Julie Strauss-Gabel has been promoted to vp and publisher of Dutton Children’s Books. The unit will publish 10 to 15 titles a year as “a boutique middle grade and young adult imprint with a focus on titles of exceptional literary quality and strong commercial appeal.” Penguin Children’s president Don Weisberg says that Strauss-Gabel will be taking Dutton Children’s “gracefully into the future and I am excited to see her take on this new role at Penguin.”
The move allows Lauri Hornik to return to a sole focus on Dial, where she remains publisher and president. Dial will expand from 50 titles a year to 75, “including a number of authors and illustrators who had previously been published under the Dutton imprint.”

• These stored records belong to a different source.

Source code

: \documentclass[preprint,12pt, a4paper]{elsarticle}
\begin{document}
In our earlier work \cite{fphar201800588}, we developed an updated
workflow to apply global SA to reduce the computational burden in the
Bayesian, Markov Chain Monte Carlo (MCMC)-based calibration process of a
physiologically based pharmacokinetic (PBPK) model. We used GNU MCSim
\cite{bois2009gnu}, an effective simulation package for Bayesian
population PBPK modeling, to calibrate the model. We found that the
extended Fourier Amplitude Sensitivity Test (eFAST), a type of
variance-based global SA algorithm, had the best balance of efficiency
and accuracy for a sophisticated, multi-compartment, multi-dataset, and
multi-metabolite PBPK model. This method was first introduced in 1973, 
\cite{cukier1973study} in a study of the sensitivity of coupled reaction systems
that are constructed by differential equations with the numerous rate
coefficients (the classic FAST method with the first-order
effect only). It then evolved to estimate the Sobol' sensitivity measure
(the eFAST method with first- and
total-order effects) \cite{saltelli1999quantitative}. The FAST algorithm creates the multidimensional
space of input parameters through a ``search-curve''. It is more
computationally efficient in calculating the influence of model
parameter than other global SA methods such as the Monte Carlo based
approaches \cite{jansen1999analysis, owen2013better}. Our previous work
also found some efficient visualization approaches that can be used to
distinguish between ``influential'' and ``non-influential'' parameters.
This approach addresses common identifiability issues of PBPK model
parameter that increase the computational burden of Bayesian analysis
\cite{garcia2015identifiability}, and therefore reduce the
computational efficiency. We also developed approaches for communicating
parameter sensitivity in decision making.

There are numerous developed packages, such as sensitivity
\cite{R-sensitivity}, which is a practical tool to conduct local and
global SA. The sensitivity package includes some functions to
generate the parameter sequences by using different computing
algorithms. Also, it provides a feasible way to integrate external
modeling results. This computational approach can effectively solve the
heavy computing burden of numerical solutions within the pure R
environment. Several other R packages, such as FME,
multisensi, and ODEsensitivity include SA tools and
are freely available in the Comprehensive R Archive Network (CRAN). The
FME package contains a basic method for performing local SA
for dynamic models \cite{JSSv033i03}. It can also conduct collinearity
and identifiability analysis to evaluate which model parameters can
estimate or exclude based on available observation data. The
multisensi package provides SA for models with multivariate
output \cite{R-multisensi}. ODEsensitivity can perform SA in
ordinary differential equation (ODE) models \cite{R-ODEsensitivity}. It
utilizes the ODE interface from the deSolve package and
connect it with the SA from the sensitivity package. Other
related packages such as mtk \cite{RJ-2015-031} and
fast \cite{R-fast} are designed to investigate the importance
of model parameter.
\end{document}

David Moldawer has joined McGraw-Hill Professional as a senior editor, acquiring broadly in the business category, except for personal finance and investing. Previously he was at Portfolio.
Writers House junior agent Stephen Barr is the focus of an NYT “entry level” profile.
Recent National Book Award winner for JUST KIDS Patti Smith tells the Guardian she is 68 percent of the way through a “detective story” set in London. Smith says she has been working on the novel for two years.
If you were wondering who might be the anonymous author of Simon & Schuster’s hypothetical campaign novel O, Time makes a convincing case that it’s Mark Salter. (Among other things, as the co-author of John McCain’s book Salter has worked with Jon Karp for a long time.) The magazine says the credit has been “confirmed by sources,” and also notes that “there is a story early in the book based on a real-life tale that would have been known only to a McCain campaign insider such as Salter.”